1968 novel by Lester Goran

The Demon in the Sun Parlor is a 1968 novel by the American writer Lester Goran, published by New American Library. Set in the late 1930s near Crandon Park in Miami, Florida, it follows a family whose household is gradually undone by a suggested demonic presence and by the descent of the youngest son into madness. It was Goran's fifth novel and his second published by New American Library, following The Stranger in the Snow (1966).

== Background ==
Goran, a Pittsburgh-born novelist, had taught English at the University of Miami since 1960, and The Demon in the Sun Parlor was one of his few books not set in his native Pittsburgh. In a 2008 interview with Matthew Asprey, Goran said the fictional house was not based on a real building, but that he chose the Crandon Park area because the zoo formerly located there made the setting feel unsettling. He described the zoo's mandrill as a central metaphor of the book, representing a kind of ancient evil that wouldn't leave beneath the surface of an outwardly beautiful world.

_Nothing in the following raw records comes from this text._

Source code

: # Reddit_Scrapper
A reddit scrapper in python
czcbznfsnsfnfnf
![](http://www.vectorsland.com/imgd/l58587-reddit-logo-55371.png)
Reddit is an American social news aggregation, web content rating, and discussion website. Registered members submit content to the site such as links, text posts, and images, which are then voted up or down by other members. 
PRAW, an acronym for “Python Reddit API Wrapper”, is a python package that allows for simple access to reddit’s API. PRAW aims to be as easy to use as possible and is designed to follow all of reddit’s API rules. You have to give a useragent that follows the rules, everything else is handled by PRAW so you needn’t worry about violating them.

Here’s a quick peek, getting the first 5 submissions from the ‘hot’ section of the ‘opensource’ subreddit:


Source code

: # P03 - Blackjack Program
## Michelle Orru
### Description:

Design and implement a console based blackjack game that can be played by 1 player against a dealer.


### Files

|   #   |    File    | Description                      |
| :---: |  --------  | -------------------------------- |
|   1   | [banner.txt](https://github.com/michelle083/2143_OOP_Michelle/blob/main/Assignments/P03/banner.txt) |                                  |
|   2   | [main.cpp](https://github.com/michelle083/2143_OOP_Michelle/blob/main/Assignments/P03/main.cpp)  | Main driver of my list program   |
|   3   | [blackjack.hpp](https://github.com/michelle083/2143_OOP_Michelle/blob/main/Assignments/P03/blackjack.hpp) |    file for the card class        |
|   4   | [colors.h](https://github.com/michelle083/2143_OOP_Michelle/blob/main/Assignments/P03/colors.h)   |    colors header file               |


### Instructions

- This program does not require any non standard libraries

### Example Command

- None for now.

Goran also said the novel was written with the Vietnam War in mind, as an allegory of a self-professedly good nation confronting its own capacity for darkness. According to Goran, a film option on the novel was purchased by a producer who also held rights to works by Flannery O'Connor, but no film was made.

==Plot==
Joseph Ludwig, once celebrated as the youngest stateside captain of the First World War, has never outgrown his idealized image of himself. Dismissed from the Miami fire department over a moment of cowardice he refuses to admit, he pours his energy into restoring a dilapidated old house near Crandon Park as a fortress for his family. The household is first disrupted by the arrival of relatives fleeing Nazi Germany, and then by a growing sense of menace around the house at night, accompanied by the sounds of the nearby zoo. Ludwig's son Eric shows signs of artistic genius, and his father converts the sun parlor into a studio to cultivate and exploit the boy's talent. Eric slides into criminal insanity and is accused of murder, while Ludwig refuses to recognize either his son's condition or the demonic presence in his home.

== Reception ==
Reviewing the novel on publication, Kirkus Reviews judged it Goran's best, most controlled book so far, finding that it drew on the traditions of folk humor and demon tales to reach beyond light entertainment, and singling out the episode of the refugee cousins as shrewd satire. Kevin M. McCarthy included the novel in The Book Lover's Guide to Florida (1992), a survey of literature set in the state.